De chico, cuando me enfermaba y no podía ir al colegio, me quedaba en casa convaleciendo. Habitaba el reino fragante, matutino, estructural y sinfónico del trabajo doméstico. Recuerdo esas horas que empezaban con el ruido de la aspiradora, luego el olor del Pinoklin con el que la empleada trapeaba las baldosas, los vahos de cilantro, del apio, de las lentejas, la voz patética de un predicador evangélico que la empleada escuchaba en su radio de transistores mientras planchaba nuestros uniformes y mi hermanito Lucas jugaba en el suelo del cuarto de planchar, ese santuario con olor a camisas limpias y calientes que es para mi la quintaescencia del hogar y la familia. Afuera, el camión del gas con su ruido de fierros y los hombres que bajaban las bombonas y coqueteaban con las empleadas, el frutero voceando “¡Lleva las naranjas!” a través  de la tecnología de su megáfono low fi, el afilador con su rondador, el panadero con su bocina, el camión de la basura y el guardián que venía a pedir un vaso de agua helada.

Ahora, en cambio, cuando no voy a trabajar y  me quedo en casa porque dizque estoy enfermo, casi no penetran a mi departamento sonidos callejeros, ni se llena la casa con olores de caldos, ni se escuchan el rumor del trabajo de nadie. Solo oigo dentro de mi cabeza una queja silenciosa que dice: “Anda a recoger las botellas de whiskey que te chupaste con tus amigotes, que no tienes empleada, y a arregla la casa antes de que llegue Bärbel y te arme un berrinche”.

Yo nunca me he interesado mucho por la política.
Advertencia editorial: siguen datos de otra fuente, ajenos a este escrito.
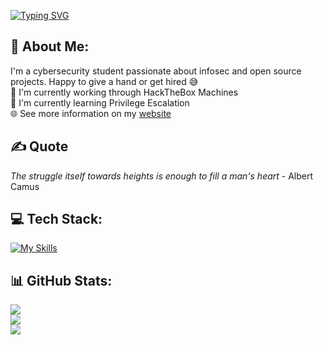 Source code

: [![Typing SVG](https://readme-typing-svg.demolab.com?font=Share+Tech+Mono&size=24&duration=1500&pause=1000&color=585CFF&vCenter=true&width=500&height=60&lines=Hi%2C+I'm+HeadphoneDent+%F0%9F%91%8B;currently%3A+celebrating+after+exams;should+be%3A+studying+cybersecurity;to-do%3A+commit+some+shenanigans)](https://git.io/typing-svg)

## 💫 About Me:
I'm a cybersecurity student passionate about infosec and open source projects. Happy to give a hand or get hired 😅
<br>🔭 I'm currently working through HackTheBox Machines
<br>🌱 I'm currently learning Privilege Escalation
<br>🌐 See more information on my [website](https://HeadphoneDent.systems)

## ✍️ Quote
*The struggle itself towards heights is enough to fill a man's heart* - Albert Camus

## 💻 Tech Stack:
[![My Skills](https://skillicons.dev/icons?i=linux,bash,python,java,cpp,html,css,js,unreal,obsidian)](https://skillicons.dev)

## 📊 GitHub Stats:
![](https://github-readme-streak-stats.herokuapp.com/?user=headphonedent&theme=dark&hide_border=false)<br/>
![](https://github-readme-stats.vercel.app/api?username=headphonedent&theme=dark&hide_border=false&include_all_commits=true&count_private=true)<br/>
![](https://github-readme-stats.vercel.app/api/top-langs/?username=headphonedent&theme=dark&hide_border=false&include_all_commits=true&count_private=true&layout=compact)

<!-- Additional repo pins
[![Readme Card](https://github-readme-stats.vercel.app/api/pin/?username=headphonedent&repo=Echo&theme=shadow_red)](https://github.com/anuraghazra/github-readme-stats) 
-->

<!--
## ✍️ Random Dev Quote
![](https://quotes-github-readme.vercel.app/api?type=horizontal&theme=dark)
-->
De hecho, mi interés por ella quedó prácticamente sepultado después de que mandé una petición al Congreso alemán proponiendo que se le otorgue pasaporte alemán a todo hombre que orine sentado. Le hicieron caso omiso. Sin embargo, en las últimas elecciones estuve revisando los programas de los diferentes partidos en busca de alguna propuesta que diga algo como “Nuestro partido está por garantizar el acceso de todo ciudadano a una empleada doméstica, como derecho universal e inalienable”. Pero nada que ver, así que no fui a votar.

Yo a Ecuador no voy muy seguido, pero creo que más temprano  que tarde regresaré definitivamente. No será porque me separe de Bärbel, ni para ir a acompañar a mi mami en su vejez. El motivo tampoco será ir a pelear por la herencia de mi viejo con mi hermano Lucas, que se ha convertido en pastor evangélico y que él —por supuesto— quiere quedarse para su secta. No iré para tener una casa frente al mar, pasear por la playa y comer ceviches. No iré por la nostalgia que a veces me embarga. Yo regresaré para tener una empleada.

Bajada

¿Puede la señora que cocina, plancha y lava  ser la mayor de las nostalgias?